University of Connecticut Health Center Farmington, CT
Karol Suchowiecki, MD1, Sharon J. Dellinger, APRN2, Neil Parikh, MD3 1University of Connecticut Health Center, Farmington, CT; 2Connecticut GI, New Britain, CT; 3Connecticut GI, Farmington, CT Introduction: Snail fever, formally known as Schistosomiasis, though common worldwide, is a rare cause of liver cirrhosis in the U.S. We present a case of liver cirrhosis induced by chronic schistosomiasis infection.
Case Description/
Methods: A 35-year-old male with hyperlipidemia, remote schistosomiasis as a child, and no known prior history of liver disease was referred to GI for chronically elevated liver enzymes (AST 76, ALT 99, ALP 387, GGT 442) and heterogeneous, echogenic liver noted on ultrasound. He reported mild intermittent left upper quadrant discomfort and denied alcohol use. An initial non-invasive liver workup was negative for viral hepatitis, autoimmune hepatitis, primary biliary cirrhosis, lupus, hemochromatosis, Wilson’s disease, and alpha 1 antitrypsin deficiency. A Fibroscan found A3 inflammation and F4 fibrosis. MRCP demonstrated diffusely heterogeneous liver parenchyma with microlobulation and splenomegaly, consistent with cirrhosis and portal hypertension. Liver biopsy confirmed cirrhotic liver with schistosoma eggs surrounded by granulomatous inflammation in the fibrotic portal area. Advanced bridging fibrosis was seen with trichrome and reticulin stains. Endoscopy found grade II esophageal varices. During a subsequent visit, the patient recalled a diagnosis of “bilharziasis” at age 9 in Yemen associated with passing worms in his stool for which he was treated with an herbal remedy at the time, however never received praziquantel. He was started on praziquantel, and a non-selective beta blocker, and is currently undergoing evaluation for liver transplant.
Discussion: Schistosomiasis is one of the most common parasitic infections and causes of portal hypertension worldwide. Though quite rare in the U.S., it should be considered in the differential diagnosis of chronic liver disease, particularly among immigrants from endemic regions. Hepatosplenic schistosomiasis typically causes periportal fibrosis with minimal hepatocellular damage. However, in this case, the patient exhibited advanced bridging fibrosis and the classical sequelae of portal hypertension. No other underlying cause of cirrhosis was identified, making chronic schistosomiasis the most likely etiology.
Figure: Figure 1: Schistosoma Egg Low Power (Hematoxylin and Eosin)
Figure: Figure 2: Schistosoma Egg High Power (Hematoxylin and Eosin)

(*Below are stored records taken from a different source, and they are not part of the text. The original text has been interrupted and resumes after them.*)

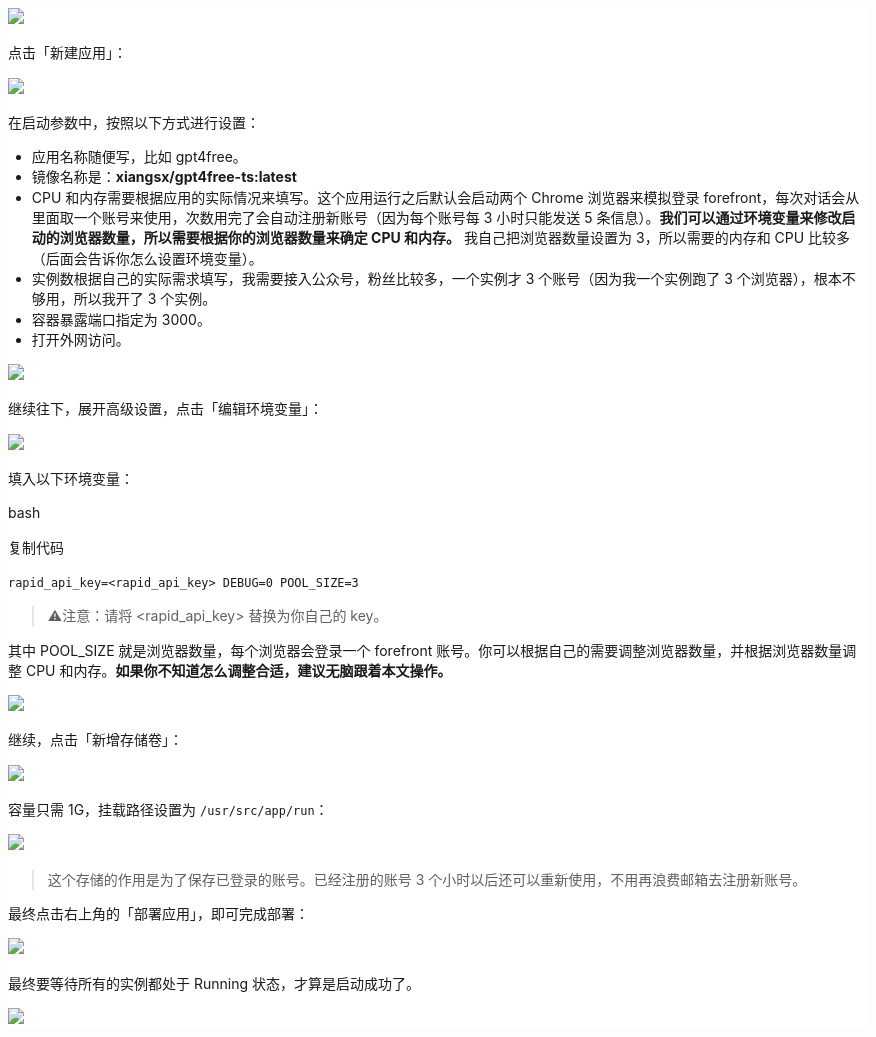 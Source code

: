 ![](https://p3-juejin.byteimg.com/tos-cn-i-k3u1fbpfcp/e4b57cbc90a94b8da4178221caf3bd61~tplv-k3u1fbpfcp-zoom-in-crop-mark:1512:0:0:0.awebp)

点击「新建应用」：

![](https://p3-juejin.byteimg.com/tos-cn-i-k3u1fbpfcp/acfc2a2371604e6f8a1eca5768cb75ed~tplv-k3u1fbpfcp-zoom-in-crop-mark:1512:0:0:0.awebp)

在启动参数中，按照以下方式进行设置：

-   应用名称随便写，比如 gpt4free。
-   镜像名称是：**xiangsx/gpt4free-ts:latest**
-   CPU 和内存需要根据应用的实际情况来填写。这个应用运行之后默认会启动两个 Chrome 浏览器来模拟登录 forefront，每次对话会从里面取一个账号来使用，次数用完了会自动注册新账号（因为每个账号每 3 小时只能发送 5 条信息）。**我们可以通过环境变量来修改启动的浏览器数量，所以需要根据你的浏览器数量来确定 CPU 和内存。** 我自己把浏览器数量设置为 3，所以需要的内存和 CPU 比较多（后面会告诉你怎么设置环境变量）。
-   实例数根据自己的实际需求填写，我需要接入公众号，粉丝比较多，一个实例才 3 个账号（因为我一个实例跑了 3 个浏览器），根本不够用，所以我开了 3 个实例。
-   容器暴露端口指定为 3000。
-   打开外网访问。

![](https://p3-juejin.byteimg.com/tos-cn-i-k3u1fbpfcp/d3885b54af7e419bbd46a26ba8159415~tplv-k3u1fbpfcp-zoom-in-crop-mark:1512:0:0:0.awebp)

继续往下，展开高级设置，点击「编辑环境变量」：

![](https://p3-juejin.byteimg.com/tos-cn-i-k3u1fbpfcp/17389913d0ea413fa9041d2535527cf6~tplv-k3u1fbpfcp-zoom-in-crop-mark:1512:0:0:0.awebp)

填入以下环境变量：

bash

复制代码

`rapid_api_key=<rapid_api_key> DEBUG=0 POOL_SIZE=3`

> ⚠️注意：请将 <rapid\_api\_key> 替换为你自己的 key。

其中 POOL\_SIZE 就是浏览器数量，每个浏览器会登录一个 forefront 账号。你可以根据自己的需要调整浏览器数量，并根据浏览器数量调整 CPU 和内存。**如果你不知道怎么调整合适，建议无脑跟着本文操作。**

![](https://p3-juejin.byteimg.com/tos-cn-i-k3u1fbpfcp/480f09beeb33448a86b47de914f834d0~tplv-k3u1fbpfcp-zoom-in-crop-mark:1512:0:0:0.awebp)

继续，点击「新增存储卷」：

![](https://p3-juejin.byteimg.com/tos-cn-i-k3u1fbpfcp/44bba47f5b7941d1927883423516f10e~tplv-k3u1fbpfcp-zoom-in-crop-mark:1512:0:0:0.awebp)

容量只需 1G，挂载路径设置为 `/usr/src/app/run`：

![](https://p3-juejin.byteimg.com/tos-cn-i-k3u1fbpfcp/b383a96db526491b82e079e2bb60c1e3~tplv-k3u1fbpfcp-zoom-in-crop-mark:1512:0:0:0.awebp)

> 这个存储的作用是为了保存已登录的账号。已经注册的账号 3 个小时以后还可以重新使用，不用再浪费邮箱去注册新账号。

最终点击右上角的「部署应用」，即可完成部署：

![](https://p3-juejin.byteimg.com/tos-cn-i-k3u1fbpfcp/92383c08791f4a37b986087511a8e38c~tplv-k3u1fbpfcp-zoom-in-crop-mark:1512:0:0:0.awebp)

最终要等待所有的实例都处于 Running 状态，才算是启动成功了。

![](https://p3-juejin.byteimg.com/tos-cn-i-k3u1fbpfcp/0cb6961a7fde413192571db3eefdb517~tplv-k3u1fbpfcp-zoom-in-crop-mark:1512:0:0:0.awebp)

Disclosures: Karol Suchowiecki indicated no relevant financial relationships. Sharon Dellinger indicated no relevant financial relationships. Neil Parikh indicated no relevant financial relationships.
Karol Suchowiecki, MD1, Sharon J. Dellinger, APRN2, Neil Parikh, MD3. P3893 - A Case of Snail Fever-Induced Cirrhosis, ACG 2025 Annual Scientific Meeting Abstracts. Phoenix, AZ: American College of Gastroenterology.